Home > Other > Rendezvous with Destiny: Ronald Reagan and the Campaign that Changed America > Page 62
Rendezvous with Destiny: Ronald Reagan and the Campaign that Changed America Page 62

by Shirley, Craig


  Slowly recovering from his anguish, Corbin looked to get back into politics. In the 1970s he made a run at doing business with Tennessee governor Ray Blanton but was rebuffed.135 Blanton's tenure was marked by charges of corruption. He was accused of selling pardons, in particular to a double murderer whose father was a political supporter. Once he left office, Blanton was pursued by the FBI for illegally selling liquor licenses.136 He was convicted and sentenced to federal prison, although the conviction was later overturned on a technicality.137

  Corbin was also an early organizer in a string of Minnie Pearl fast-food restaurants, but only made more enemies, including former Republican congressman Robin Beard, who lost his shirt in Corbin's scheme when it went belly-up. In another caper, Corbin became close to Lafayette C. “Fate” Thomas, a sheriff in the Volunteer State who went to federal prison for, among other crimes, having prisoners work on his summer home.138 Thomas and Corbin had once traveled to Moscow together and Thomas said that “Corbin almost got him thrown into a Russian prison.”139

  A Corbin crony claimed that Corbin helped out with Lamar Alexander's gubernatorial campaign by spreading disinformation about Alexander's primary opponent, Jake Butcher.140 Corbin himself later bragged to some poker friends that he had the goods on Democrat Al Gore. Joseph Sweat, one of Corbin's associates in Tennessee, remembered that Corbin accused Gore, then a young congressman, of renting rooms in a motel in Cookeville to watch pornography. “That god-damn Gore, he is up there in a motel … watching those dirty movies!” Corbin exclaimed. Asked how he knew, Corbin replied, “The desk clerk, I paid him a little bit and he gave me the receipt.”141

  In the late 1970s Corbin went back to Washington. But he was held at arm's length by the Carterites, because they didn't know him or, even worse, because they did know of him, at least his reputation of being a Kennedy man. Naturally he supported Ted Kennedy's presidential bid in 1980. The senator himself, however, was dubious about Corbin, despite his long history with the family. Corbin had no formal role in the 1980 Kennedy campaign except to “stir up trouble,” according to Walinsky. Walinsky did not take a role but left no doubt as to his loyalties. When asked about supporting Carter, he simply replied, “Fuck him.”142

  Some others in the Kennedy family, including Kennedy brother-in-law Steve Smith, who was running the campaign, were happy to have Corbin's help. Corbin hated Carter and his people. According to Seigenthaler, Corbin once got a hold of a phone bank and “screw[ed] up the Carter campaign headquarters telephones.”143 Corbin claimed that his prank took out all the Carter campaign's phones in New York City.

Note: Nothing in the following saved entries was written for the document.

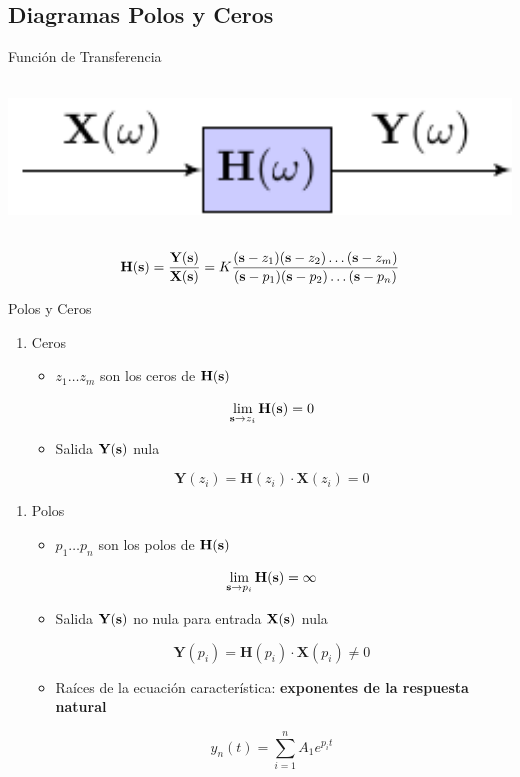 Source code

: \subsection{Diagramas Polos y Ceros}
\label{sec:orgcfb6e8d}

{Función de Transferencia}
\begin{center}
\includegraphics[height=4cm]{../figs/TransferFunction.pdf}
\end{center}

\[
  \mathbf{H}(\mathbf{s}) = \frac{\mathbf{Y}(\mathbf{s})}{\mathbf{X}(\mathbf{s})} = K \frac{(\mathbf{s}-z_1) (\mathbf{s} - z_2) \ldots (\mathbf{s} - z_m)}{(\mathbf{s}-p_1) (\mathbf{s} - p_2) \ldots (\mathbf{s} - p_n)}
\]


{Polos y Ceros}
\begin{enumerate}
\item Ceros
\label{sec:orgcadff6f}

\begin{itemize}
\item \(z_1 \ldots z_m\) son los ceros de \(\mathbf{H}(\mathbf{s})\)
\end{itemize}

\[
\lim_{\mathbf{s} \to z_i}\mathbf{H}(\mathbf{s}) = 0
\]

\begin{itemize}
\item Salida \(\mathbf{Y}(\mathbf{s})\) nula
\end{itemize}

\[
\mathbf{Y}(z_i) = \mathbf{H}(z_i) \cdot \mathbf{X}(z_i)  = 0
\]
\end{enumerate}


\begin{enumerate}
\item Polos
\label{sec:org6360bd4}
\begin{itemize}
\item \(p_1 \ldots p_n\) son los polos de \(\mathbf{H}(\mathbf{s})\)
\end{itemize}

\[
\lim_{\mathbf{s} \to p_i}\mathbf{H}(\mathbf{s}) = \infty
\]

\begin{itemize}
\item Salida \(\mathbf{Y}(\mathbf{s})\) no nula para entrada \(\mathbf{X}(\mathbf{s})\) nula
\end{itemize}
\[
\mathbf{Y}(p_i) = \mathbf{H}(p_i) \cdot \mathbf{X}(p_i) \neq 0
\]

\begin{itemize}
\item Raíces de la ecuación característica: \textbf{exponentes de la respuesta natural}
\end{itemize}

\[
  y_n(t) = \sum_{i = 1}^n A_1 e^{p_i t}
\]
\end{enumerate}

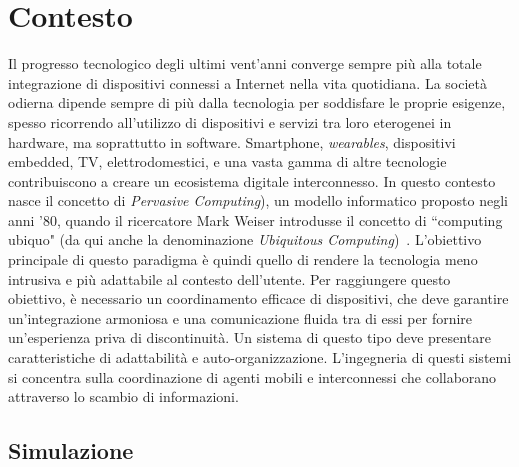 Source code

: \section{Contesto}
Il progresso tecnologico degli ultimi vent'anni converge sempre più alla totale integrazione di dispositivi connessi a Internet nella vita quotidiana. La società odierna dipende sempre di più dalla tecnologia per soddisfare le proprie esigenze, spesso ricorrendo all'utilizzo di dispositivi e servizi tra loro eterogenei in hardware, ma soprattutto in software. Smartphone, \textit{wearables}, dispositivi embedded, TV, elettrodomestici, e una vasta gamma di altre tecnologie contribuiscono a creare un ecosistema digitale interconnesso. In questo contesto nasce il concetto di \textit{Pervasive Computing}), un modello informatico proposto negli anni '80, quando il ricercatore Mark Weiser introdusse il concetto di ``computing ubiquo" (da qui anche la denominazione \textit{Ubiquitous Computing})~\cite{Weiser2002}.
L'obiettivo principale di questo paradigma è quindi quello di rendere la tecnologia meno intrusiva e più adattabile al contesto dell'utente.   Per raggiungere questo obiettivo, è necessario un coordinamento efficace di dispositivi, che deve garantire un'integrazione armoniosa e una comunicazione fluida tra di essi per fornire un'esperienza priva di discontinuità. Un sistema di questo tipo deve presentare caratteristiche di adattabilità e auto-organizzazione.
L'ingegneria di questi sistemi si concentra sulla coordinazione di agenti mobili e interconnessi che collaborano attraverso lo scambio di informazioni.
\subsection{Simulazione}

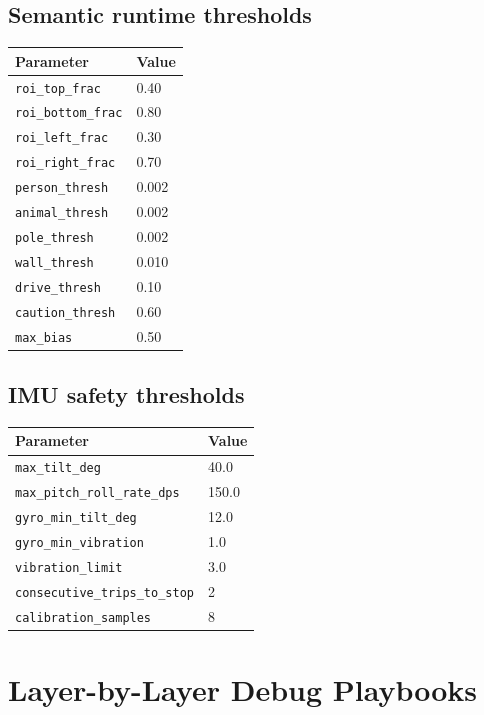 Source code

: \documentclass[11pt]{article}
\begin{document}
\subsection{Semantic runtime thresholds}

\begin{center}
\begin{tabular}{ll}
\toprule
\textbf{Parameter} & \textbf{Value} \\
\midrule
\texttt{roi\_top\_frac} & 0.40 \\
\texttt{roi\_bottom\_frac} & 0.80 \\
\texttt{roi\_left\_frac} & 0.30 \\
\texttt{roi\_right\_frac} & 0.70 \\
\texttt{person\_thresh} & 0.002 \\
\texttt{animal\_thresh} & 0.002 \\
\texttt{pole\_thresh} & 0.002 \\
\texttt{wall\_thresh} & 0.010 \\
\texttt{drive\_thresh} & 0.10 \\
\texttt{caution\_thresh} & 0.60 \\
\texttt{max\_bias} & 0.50 \\
\bottomrule
\end{tabular}
\end{center}

\subsection{IMU safety thresholds}

\begin{center}
\begin{tabular}{ll}
\toprule
\textbf{Parameter} & \textbf{Value} \\
\midrule
\texttt{max\_tilt\_deg} & 40.0 \\
\texttt{max\_pitch\_roll\_rate\_dps} & 150.0 \\
\texttt{gyro\_min\_tilt\_deg} & 12.0 \\
\texttt{gyro\_min\_vibration} & 1.0 \\
\texttt{vibration\_limit} & 3.0 \\
\texttt{consecutive\_trips\_to\_stop} & 2 \\
\texttt{calibration\_samples} & 8 \\
\bottomrule
\end{tabular}
\end{center}

\section{Layer-by-Layer Debug Playbooks}
\end{document}
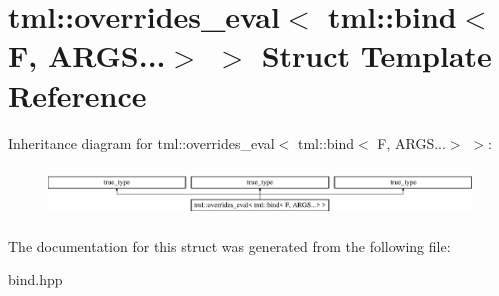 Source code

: \hypertarget{structtml_1_1overrides__eval_3_01tml_1_1bind_3_01F_00_01ARGS_8_8_8_4_01_4}{\section{tml\+:\+:overrides\+\_\+eval$<$ tml\+:\+:bind$<$ F, A\+R\+G\+S...$>$ $>$ Struct Template Reference}
\label{structtml_1_1overrides__eval_3_01tml_1_1bind_3_01F_00_01ARGS_8_8_8_4_01_4}
}
Inheritance diagram for tml\+:\+:overrides\+\_\+eval$<$ tml\+:\+:bind$<$ F, A\+R\+G\+S...$>$ $>$\+:\begin{figure}[H]
\begin{center}
\leavevmode
\includegraphics[height=1.347774cm]{structtml_1_1overrides__eval_3_01tml_1_1bind_3_01F_00_01ARGS_8_8_8_4_01_4}
\end{center}
\end{figure}


The documentation for this struct was generated from the following file\+:\begin{DoxyCompactItemize}
\item 
bind.\+hpp\end{DoxyCompactItemize}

  JUST BEFORE TEDDY KENNEDY officially jumped into the campaign in the fall of 1979, President Carter's ambassador to Mexico, Pat Lucey, abruptly quit his post and took a position in the Kennedy campaign. When he resigned, Lucey bluntly told reporters about his loyalty to the Kennedy family and his intentions to help Teddy.144 It struck at least a few in Washington as odd that Lucey's loyalty to Carter was so tenuous. He had been given a plum diplomatic assignment and enjoyed a close friendship with Vice President Walter Mondale. Years later Mondale said of Lucey's resignation, “We were pissed at that.”145 On the other hand, the Carter White House had been leaking stories dumping on Lucey's work since the previous summer. Lucey was steamed. The Carter team was good at making unnecessary enemies.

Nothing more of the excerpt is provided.